- **TASK DIRECTIONS**
Line by line, output the entries below exactly as they appear.
-------- RECORDS FOR PROCESSING --------
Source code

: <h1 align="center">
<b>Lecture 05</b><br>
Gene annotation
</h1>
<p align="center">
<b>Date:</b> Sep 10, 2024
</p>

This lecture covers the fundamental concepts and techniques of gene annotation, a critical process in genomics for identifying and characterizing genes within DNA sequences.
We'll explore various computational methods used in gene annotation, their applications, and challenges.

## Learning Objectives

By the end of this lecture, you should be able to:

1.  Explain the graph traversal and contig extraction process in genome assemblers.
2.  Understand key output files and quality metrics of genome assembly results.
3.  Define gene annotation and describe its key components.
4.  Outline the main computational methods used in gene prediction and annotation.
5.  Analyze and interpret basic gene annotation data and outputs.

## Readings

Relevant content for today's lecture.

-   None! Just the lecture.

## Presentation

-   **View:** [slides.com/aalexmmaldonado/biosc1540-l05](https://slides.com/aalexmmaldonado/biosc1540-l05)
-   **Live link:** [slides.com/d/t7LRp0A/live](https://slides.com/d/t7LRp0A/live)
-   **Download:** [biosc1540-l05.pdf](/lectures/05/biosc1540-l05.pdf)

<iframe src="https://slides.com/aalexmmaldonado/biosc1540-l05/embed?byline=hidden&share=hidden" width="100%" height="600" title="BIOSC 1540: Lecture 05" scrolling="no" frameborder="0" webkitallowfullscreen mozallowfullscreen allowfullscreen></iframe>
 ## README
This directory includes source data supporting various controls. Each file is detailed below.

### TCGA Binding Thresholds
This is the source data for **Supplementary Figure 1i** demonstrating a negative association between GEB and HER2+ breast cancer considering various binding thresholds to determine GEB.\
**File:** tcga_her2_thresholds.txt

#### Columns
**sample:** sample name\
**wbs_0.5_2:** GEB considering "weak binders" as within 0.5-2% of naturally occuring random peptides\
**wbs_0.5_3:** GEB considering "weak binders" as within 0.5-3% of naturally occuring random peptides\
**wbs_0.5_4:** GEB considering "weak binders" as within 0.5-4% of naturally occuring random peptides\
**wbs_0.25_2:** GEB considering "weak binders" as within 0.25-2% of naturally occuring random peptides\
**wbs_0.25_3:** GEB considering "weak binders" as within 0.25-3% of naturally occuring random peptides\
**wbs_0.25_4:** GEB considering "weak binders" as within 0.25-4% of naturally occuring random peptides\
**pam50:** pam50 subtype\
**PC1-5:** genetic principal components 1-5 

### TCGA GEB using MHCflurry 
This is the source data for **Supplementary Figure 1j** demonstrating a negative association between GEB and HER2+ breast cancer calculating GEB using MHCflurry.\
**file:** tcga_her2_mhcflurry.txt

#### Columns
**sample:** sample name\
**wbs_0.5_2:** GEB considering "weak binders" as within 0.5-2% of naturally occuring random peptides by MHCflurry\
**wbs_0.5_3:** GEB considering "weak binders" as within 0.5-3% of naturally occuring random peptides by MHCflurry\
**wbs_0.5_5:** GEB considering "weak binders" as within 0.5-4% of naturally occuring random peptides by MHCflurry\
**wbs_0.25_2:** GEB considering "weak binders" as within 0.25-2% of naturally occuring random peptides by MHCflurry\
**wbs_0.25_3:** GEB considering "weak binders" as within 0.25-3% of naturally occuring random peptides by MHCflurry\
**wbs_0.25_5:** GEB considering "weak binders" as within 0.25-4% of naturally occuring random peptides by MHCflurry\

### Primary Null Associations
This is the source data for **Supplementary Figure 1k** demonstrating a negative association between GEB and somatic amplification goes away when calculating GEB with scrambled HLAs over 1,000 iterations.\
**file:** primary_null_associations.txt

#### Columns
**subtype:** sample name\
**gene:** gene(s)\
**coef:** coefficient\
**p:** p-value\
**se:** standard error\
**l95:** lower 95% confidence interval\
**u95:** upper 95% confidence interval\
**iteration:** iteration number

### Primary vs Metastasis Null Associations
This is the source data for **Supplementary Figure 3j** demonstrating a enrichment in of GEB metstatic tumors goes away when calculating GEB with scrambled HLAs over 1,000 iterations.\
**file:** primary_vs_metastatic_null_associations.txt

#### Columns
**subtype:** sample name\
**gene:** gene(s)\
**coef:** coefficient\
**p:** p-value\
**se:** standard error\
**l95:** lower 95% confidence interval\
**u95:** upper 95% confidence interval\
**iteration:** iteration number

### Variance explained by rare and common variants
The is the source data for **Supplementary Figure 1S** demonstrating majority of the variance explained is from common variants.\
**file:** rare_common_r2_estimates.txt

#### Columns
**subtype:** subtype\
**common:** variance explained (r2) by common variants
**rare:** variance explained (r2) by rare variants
--------
- **WRITTEN REPLY**
Source code

: <h1 align="center">
<b>Lecture 05</b><br>
Gene annotation
</h1>
<p align="center">
<b>Date:</b> Sep 10, 2024
</p>

This lecture covers the fundamental concepts and techniques of gene annotation, a critical process in genomics for identifying and characterizing genes within DNA sequences.
We'll explore various computational methods used in gene annotation, their applications, and challenges.

## Learning Objectives

By the end of this lecture, you should be able to:

1.  Explain the graph traversal and contig extraction process in genome assemblers.
2.  Understand key output files and quality metrics of genome assembly results.
3.  Define gene annotation and describe its key components.
4.  Outline the main computational methods used in gene prediction and annotation.
5.  Analyze and interpret basic gene annotation data and outputs.

## Readings

Relevant content for today's lecture.

-   None! Just the lecture.

## Presentation

-   **View:** [slides.com/aalexmmaldonado/biosc1540-l05](https://slides.com/aalexmmaldonado/biosc1540-l05)
-   **Live link:** [slides.com/d/t7LRp0A/live](https://slides.com/d/t7LRp0A/live)
-   **Download:** [biosc1540-l05.pdf](/lectures/05/biosc1540-l05.pdf)

<iframe src="https://slides.com/aalexmmaldonado/biosc1540-l05/embed?byline=hidden&share=hidden" width="100%" height="600" title="BIOSC 1540: Lecture 05" scrolling="no" frameborder="0" webkitallowfullscreen mozallowfullscreen allowfullscreen></iframe>
 ## README
This directory includes source data supporting various controls. Each file is detailed below.

### TCGA Binding Thresholds
This is the source data for **Supplementary Figure 1i** demonstrating a negative association between GEB and HER2+ breast cancer considering various binding thresholds to determine GEB.\
**File:** tcga_her2_thresholds.txt

#### Columns
**sample:** sample name\
**wbs_0.5_2:** GEB considering "weak binders" as within 0.5-2% of naturally occuring random peptides\
**wbs_0.5_3:** GEB considering "weak binders" as within 0.5-3% of naturally occuring random peptides\
**wbs_0.5_4:** GEB considering "weak binders" as within 0.5-4% of naturally occuring random peptides\
**wbs_0.25_2:** GEB considering "weak binders" as within 0.25-2% of naturally occuring random peptides\
**wbs_0.25_3:** GEB considering "weak binders" as within 0.25-3% of naturally occuring random peptides\
**wbs_0.25_4:** GEB considering "weak binders" as within 0.25-4% of naturally occuring random peptides\
**pam50:** pam50 subtype\
**PC1-5:** genetic principal components 1-5 

### TCGA GEB using MHCflurry 
This is the source data for **Supplementary Figure 1j** demonstrating a negative association between GEB and HER2+ breast cancer calculating GEB using MHCflurry.\
**file:** tcga_her2_mhcflurry.txt

#### Columns
**sample:** sample name\
**wbs_0.5_2:** GEB considering "weak binders" as within 0.5-2% of naturally occuring random peptides by MHCflurry\
**wbs_0.5_3:** GEB considering "weak binders" as within 0.5-3% of naturally occuring random peptides by MHCflurry\
**wbs_0.5_5:** GEB considering "weak binders" as within 0.5-4% of naturally occuring random peptides by MHCflurry\
**wbs_0.25_2:** GEB considering "weak binders" as within 0.25-2% of naturally occuring random peptides by MHCflurry\
**wbs_0.25_3:** GEB considering "weak binders" as within 0.25-3% of naturally occuring random peptides by MHCflurry\
**wbs_0.25_5:** GEB considering "weak binders" as within 0.25-4% of naturally occuring random peptides by MHCflurry\

### Primary Null Associations
This is the source data for **Supplementary Figure 1k** demonstrating a negative association between GEB and somatic amplification goes away when calculating GEB with scrambled HLAs over 1,000 iterations.\
**file:** primary_null_associations.txt

#### Columns
**subtype:** sample name\
**gene:** gene(s)\
**coef:** coefficient\
**p:** p-value\
**se:** standard error\
**l95:** lower 95% confidence interval\
**u95:** upper 95% confidence interval\
**iteration:** iteration number

### Primary vs Metastasis Null Associations
This is the source data for **Supplementary Figure 3j** demonstrating a enrichment in of GEB metstatic tumors goes away when calculating GEB with scrambled HLAs over 1,000 iterations.\
**file:** primary_vs_metastatic_null_associations.txt

#### Columns
**subtype:** sample name\
**gene:** gene(s)\
**coef:** coefficient\
**p:** p-value\
**se:** standard error\
**l95:** lower 95% confidence interval\
**u95:** upper 95% confidence interval\
**iteration:** iteration number

### Variance explained by rare and common variants
The is the source data for **Supplementary Figure 1S** demonstrating majority of the variance explained is from common variants.\
**file:** rare_common_r2_estimates.txt

#### Columns
**subtype:** subtype\
**common:** variance explained (r2) by common variants
**rare:** variance explained (r2) by rare variants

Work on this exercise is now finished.